Data for the task:
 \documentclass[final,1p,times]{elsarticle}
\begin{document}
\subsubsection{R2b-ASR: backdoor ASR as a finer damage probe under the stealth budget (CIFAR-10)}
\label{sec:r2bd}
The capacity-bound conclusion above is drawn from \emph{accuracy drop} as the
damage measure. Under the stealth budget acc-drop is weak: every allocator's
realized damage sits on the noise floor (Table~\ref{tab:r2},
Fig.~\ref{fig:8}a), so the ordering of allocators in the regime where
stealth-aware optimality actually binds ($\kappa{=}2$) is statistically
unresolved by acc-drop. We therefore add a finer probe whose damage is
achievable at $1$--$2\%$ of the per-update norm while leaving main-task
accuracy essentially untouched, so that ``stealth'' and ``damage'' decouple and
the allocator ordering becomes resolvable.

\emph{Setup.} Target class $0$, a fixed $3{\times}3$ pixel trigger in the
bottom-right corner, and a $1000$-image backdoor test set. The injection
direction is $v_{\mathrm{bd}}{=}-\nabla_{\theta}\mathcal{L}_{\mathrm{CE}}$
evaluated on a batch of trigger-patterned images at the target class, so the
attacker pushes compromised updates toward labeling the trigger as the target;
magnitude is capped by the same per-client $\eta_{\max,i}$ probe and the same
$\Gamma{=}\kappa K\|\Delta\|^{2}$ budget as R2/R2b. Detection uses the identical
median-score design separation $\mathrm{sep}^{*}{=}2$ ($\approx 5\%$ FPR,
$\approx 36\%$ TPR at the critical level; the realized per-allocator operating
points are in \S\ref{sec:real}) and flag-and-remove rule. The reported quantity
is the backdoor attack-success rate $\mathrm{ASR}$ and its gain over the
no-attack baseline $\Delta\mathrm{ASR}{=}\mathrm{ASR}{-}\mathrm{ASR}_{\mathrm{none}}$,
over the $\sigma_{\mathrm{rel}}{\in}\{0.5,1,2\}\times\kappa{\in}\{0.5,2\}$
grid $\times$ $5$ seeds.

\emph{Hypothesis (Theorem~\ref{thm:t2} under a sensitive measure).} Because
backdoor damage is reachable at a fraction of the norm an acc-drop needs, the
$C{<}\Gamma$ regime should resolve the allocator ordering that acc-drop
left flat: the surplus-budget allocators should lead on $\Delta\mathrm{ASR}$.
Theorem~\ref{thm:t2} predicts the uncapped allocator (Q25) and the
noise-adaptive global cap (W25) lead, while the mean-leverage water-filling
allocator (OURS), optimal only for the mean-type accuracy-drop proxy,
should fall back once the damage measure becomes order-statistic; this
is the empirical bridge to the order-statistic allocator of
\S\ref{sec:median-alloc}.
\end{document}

Required work:
Would you please reproduce all of the lines above exactly?

Answer to the problem:
 \documentclass[final,1p,times]{elsarticle}
\begin{document}
\subsubsection{R2b-ASR: backdoor ASR as a finer damage probe under the stealth budget (CIFAR-10)}
\label{sec:r2bd}
The capacity-bound conclusion above is drawn from \emph{accuracy drop} as the
damage measure. Under the stealth budget acc-drop is weak: every allocator's
realized damage sits on the noise floor (Table~\ref{tab:r2},
Fig.~\ref{fig:8}a), so the ordering of allocators in the regime where
stealth-aware optimality actually binds ($\kappa{=}2$) is statistically
unresolved by acc-drop. We therefore add a finer probe whose damage is
achievable at $1$--$2\%$ of the per-update norm while leaving main-task
accuracy essentially untouched, so that ``stealth'' and ``damage'' decouple and
the allocator ordering becomes resolvable.

\emph{Setup.} Target class $0$, a fixed $3{\times}3$ pixel trigger in the
bottom-right corner, and a $1000$-image backdoor test set. The injection
direction is $v_{\mathrm{bd}}{=}-\nabla_{\theta}\mathcal{L}_{\mathrm{CE}}$
evaluated on a batch of trigger-patterned images at the target class, so the
attacker pushes compromised updates toward labeling the trigger as the target;
magnitude is capped by the same per-client $\eta_{\max,i}$ probe and the same
$\Gamma{=}\kappa K\|\Delta\|^{2}$ budget as R2/R2b. Detection uses the identical
median-score design separation $\mathrm{sep}^{*}{=}2$ ($\approx 5\%$ FPR,
$\approx 36\%$ TPR at the critical level; the realized per-allocator operating
points are in \S\ref{sec:real}) and flag-and-remove rule. The reported quantity
is the backdoor attack-success rate $\mathrm{ASR}$ and its gain over the
no-attack baseline $\Delta\mathrm{ASR}{=}\mathrm{ASR}{-}\mathrm{ASR}_{\mathrm{none}}$,
over the $\sigma_{\mathrm{rel}}{\in}\{0.5,1,2\}\times\kappa{\in}\{0.5,2\}$
grid $\times$ $5$ seeds.

\emph{Hypothesis (Theorem~\ref{thm:t2} under a sensitive measure).} Because
backdoor damage is reachable at a fraction of the norm an acc-drop needs, the
$C{<}\Gamma$ regime should resolve the allocator ordering that acc-drop
left flat: the surplus-budget allocators should lead on $\Delta\mathrm{ASR}$.
Theorem~\ref{thm:t2} predicts the uncapped allocator (Q25) and the
noise-adaptive global cap (W25) lead, while the mean-leverage water-filling
allocator (OURS), optimal only for the mean-type accuracy-drop proxy,
should fall back once the damage measure becomes order-statistic; this
is the empirical bridge to the order-statistic allocator of
\S\ref{sec:median-alloc}.
\end{document}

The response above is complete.